TASK OBJECTIVE – Only one stretch of the data below should be repeated: the lines from the line containing "## Implementation" through the line containing "this simulation is", inclusive, exactly as they are.

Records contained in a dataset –
▶

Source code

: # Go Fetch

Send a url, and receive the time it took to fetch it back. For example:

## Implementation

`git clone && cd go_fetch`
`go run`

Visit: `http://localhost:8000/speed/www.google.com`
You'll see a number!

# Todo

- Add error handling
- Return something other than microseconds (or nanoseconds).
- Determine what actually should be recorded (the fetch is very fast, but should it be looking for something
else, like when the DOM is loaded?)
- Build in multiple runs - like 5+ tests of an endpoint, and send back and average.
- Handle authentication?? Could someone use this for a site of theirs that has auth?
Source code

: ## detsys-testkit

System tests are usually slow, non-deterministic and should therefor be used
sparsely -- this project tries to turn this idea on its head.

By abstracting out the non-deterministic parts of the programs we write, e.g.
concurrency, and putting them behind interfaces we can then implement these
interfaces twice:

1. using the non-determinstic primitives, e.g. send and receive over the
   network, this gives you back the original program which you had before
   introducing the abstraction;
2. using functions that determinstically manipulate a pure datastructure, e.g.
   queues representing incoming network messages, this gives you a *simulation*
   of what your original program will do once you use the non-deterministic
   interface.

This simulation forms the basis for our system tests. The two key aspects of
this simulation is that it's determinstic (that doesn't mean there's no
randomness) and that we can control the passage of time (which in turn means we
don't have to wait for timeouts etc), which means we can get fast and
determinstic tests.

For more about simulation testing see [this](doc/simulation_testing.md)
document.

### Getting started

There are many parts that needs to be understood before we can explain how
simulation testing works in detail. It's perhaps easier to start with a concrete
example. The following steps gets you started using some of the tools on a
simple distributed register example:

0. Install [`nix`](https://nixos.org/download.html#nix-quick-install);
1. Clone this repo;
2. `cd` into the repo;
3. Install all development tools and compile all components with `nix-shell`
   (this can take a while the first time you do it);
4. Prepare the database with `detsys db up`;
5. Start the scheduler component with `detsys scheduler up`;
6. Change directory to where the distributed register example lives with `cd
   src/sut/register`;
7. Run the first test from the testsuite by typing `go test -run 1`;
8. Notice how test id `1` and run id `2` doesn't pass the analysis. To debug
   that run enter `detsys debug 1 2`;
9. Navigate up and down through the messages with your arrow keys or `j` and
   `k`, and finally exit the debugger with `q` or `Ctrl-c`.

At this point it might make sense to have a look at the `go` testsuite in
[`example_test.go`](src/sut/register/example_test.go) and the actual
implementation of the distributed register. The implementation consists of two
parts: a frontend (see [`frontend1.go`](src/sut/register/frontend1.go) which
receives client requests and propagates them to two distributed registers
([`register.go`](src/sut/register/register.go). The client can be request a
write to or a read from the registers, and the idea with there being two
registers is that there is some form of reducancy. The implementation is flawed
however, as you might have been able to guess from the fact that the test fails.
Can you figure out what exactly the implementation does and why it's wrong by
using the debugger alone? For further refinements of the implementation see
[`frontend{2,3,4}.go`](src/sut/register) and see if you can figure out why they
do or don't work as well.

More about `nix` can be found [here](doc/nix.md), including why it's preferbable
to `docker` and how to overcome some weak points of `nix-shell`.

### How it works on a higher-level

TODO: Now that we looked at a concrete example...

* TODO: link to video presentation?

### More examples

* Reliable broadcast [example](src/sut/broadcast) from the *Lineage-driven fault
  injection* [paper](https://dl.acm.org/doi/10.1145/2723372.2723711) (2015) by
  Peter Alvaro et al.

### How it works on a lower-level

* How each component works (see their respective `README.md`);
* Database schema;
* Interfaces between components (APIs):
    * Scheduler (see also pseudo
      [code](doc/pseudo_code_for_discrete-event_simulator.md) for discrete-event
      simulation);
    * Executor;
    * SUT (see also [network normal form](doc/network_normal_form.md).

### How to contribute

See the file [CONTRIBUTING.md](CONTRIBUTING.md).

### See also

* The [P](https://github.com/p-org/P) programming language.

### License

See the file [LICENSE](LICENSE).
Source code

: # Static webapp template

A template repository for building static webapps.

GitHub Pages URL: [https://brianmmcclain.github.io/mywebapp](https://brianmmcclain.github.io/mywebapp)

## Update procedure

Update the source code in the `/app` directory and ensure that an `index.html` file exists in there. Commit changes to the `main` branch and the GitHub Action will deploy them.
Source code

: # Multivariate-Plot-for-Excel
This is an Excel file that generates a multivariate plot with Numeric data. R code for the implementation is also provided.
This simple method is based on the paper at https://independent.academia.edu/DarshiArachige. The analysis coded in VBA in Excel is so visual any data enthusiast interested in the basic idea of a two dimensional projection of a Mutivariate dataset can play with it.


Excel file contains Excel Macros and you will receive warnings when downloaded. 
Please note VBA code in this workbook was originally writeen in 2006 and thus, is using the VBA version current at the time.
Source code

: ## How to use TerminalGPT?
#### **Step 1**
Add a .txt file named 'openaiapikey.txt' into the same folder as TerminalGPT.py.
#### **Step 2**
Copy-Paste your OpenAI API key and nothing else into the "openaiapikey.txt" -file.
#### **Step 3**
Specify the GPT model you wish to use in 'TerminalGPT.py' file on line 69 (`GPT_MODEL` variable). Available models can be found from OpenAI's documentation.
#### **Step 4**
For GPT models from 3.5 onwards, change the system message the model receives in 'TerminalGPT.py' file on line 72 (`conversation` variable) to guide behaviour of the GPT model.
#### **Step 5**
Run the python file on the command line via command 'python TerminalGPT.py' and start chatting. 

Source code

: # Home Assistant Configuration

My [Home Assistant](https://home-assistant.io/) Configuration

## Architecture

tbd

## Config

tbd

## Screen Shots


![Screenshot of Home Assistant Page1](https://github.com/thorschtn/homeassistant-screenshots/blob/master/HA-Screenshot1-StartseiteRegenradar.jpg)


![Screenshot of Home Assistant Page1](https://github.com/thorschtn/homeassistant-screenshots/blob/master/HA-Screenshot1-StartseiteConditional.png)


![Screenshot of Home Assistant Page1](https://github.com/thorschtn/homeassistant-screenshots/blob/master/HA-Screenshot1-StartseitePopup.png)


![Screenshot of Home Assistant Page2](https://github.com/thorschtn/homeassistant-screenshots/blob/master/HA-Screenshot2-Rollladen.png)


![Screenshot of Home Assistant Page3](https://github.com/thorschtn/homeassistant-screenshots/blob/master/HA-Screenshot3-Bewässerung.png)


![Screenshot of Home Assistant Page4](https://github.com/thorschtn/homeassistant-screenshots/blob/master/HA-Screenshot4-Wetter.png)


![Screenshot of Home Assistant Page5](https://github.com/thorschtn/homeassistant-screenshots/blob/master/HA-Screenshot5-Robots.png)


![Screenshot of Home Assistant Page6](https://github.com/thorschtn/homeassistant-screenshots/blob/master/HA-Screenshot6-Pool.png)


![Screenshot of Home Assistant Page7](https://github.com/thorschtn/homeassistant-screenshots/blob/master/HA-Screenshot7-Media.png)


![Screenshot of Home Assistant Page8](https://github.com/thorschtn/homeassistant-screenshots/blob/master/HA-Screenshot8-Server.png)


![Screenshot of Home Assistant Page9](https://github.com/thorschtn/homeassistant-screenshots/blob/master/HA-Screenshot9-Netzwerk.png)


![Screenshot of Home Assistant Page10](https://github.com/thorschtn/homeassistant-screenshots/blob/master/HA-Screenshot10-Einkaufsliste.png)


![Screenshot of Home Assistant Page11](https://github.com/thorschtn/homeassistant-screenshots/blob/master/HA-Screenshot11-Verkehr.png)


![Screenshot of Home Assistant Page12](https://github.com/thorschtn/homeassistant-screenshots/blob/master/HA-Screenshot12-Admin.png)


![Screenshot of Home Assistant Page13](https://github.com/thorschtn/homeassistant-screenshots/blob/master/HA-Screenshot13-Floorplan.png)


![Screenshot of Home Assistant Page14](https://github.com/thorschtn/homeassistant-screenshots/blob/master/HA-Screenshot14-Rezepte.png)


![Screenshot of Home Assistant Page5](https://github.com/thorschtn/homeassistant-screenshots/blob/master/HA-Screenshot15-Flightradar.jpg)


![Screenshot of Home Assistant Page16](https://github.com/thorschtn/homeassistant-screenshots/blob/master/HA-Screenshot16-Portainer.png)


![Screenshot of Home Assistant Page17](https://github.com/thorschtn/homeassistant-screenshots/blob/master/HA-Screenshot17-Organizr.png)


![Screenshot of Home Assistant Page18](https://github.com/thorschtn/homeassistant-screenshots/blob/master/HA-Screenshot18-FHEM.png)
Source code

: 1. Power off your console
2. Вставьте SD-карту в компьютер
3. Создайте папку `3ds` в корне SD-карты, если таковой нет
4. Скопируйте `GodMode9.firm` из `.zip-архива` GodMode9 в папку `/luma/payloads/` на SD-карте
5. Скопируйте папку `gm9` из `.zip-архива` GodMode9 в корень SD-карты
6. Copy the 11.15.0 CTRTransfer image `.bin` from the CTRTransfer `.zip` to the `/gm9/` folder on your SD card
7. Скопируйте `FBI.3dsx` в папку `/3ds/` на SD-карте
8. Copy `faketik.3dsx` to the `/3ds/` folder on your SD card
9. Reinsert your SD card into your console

◀

EXPECTED OUTPUT –
## Implementation

`git clone && cd go_fetch`
`go run`

Visit: `http://localhost:8000/speed/www.google.com`
You'll see a number!

# Todo

- Add error handling
- Return something other than microseconds (or nanoseconds).
- Determine what actually should be recorded (the fetch is very fast, but should it be looking for something
else, like when the DOM is loaded?)
- Build in multiple runs - like 5+ tests of an endpoint, and send back and average.
- Handle authentication?? Could someone use this for a site of theirs that has auth?
Source code

: ## detsys-testkit

System tests are usually slow, non-deterministic and should therefor be used
sparsely -- this project tries to turn this idea on its head.

By abstracting out the non-deterministic parts of the programs we write, e.g.
concurrency, and putting them behind interfaces we can then implement these
interfaces twice:

1. using the non-determinstic primitives, e.g. send and receive over the
   network, this gives you back the original program which you had before
   introducing the abstraction;
2. using functions that determinstically manipulate a pure datastructure, e.g.
   queues representing incoming network messages, this gives you a *simulation*
   of what your original program will do once you use the non-deterministic
   interface.

This simulation forms the basis for our system tests. The two key aspects of
this simulation is that it's determinstic (that doesn't mean there's no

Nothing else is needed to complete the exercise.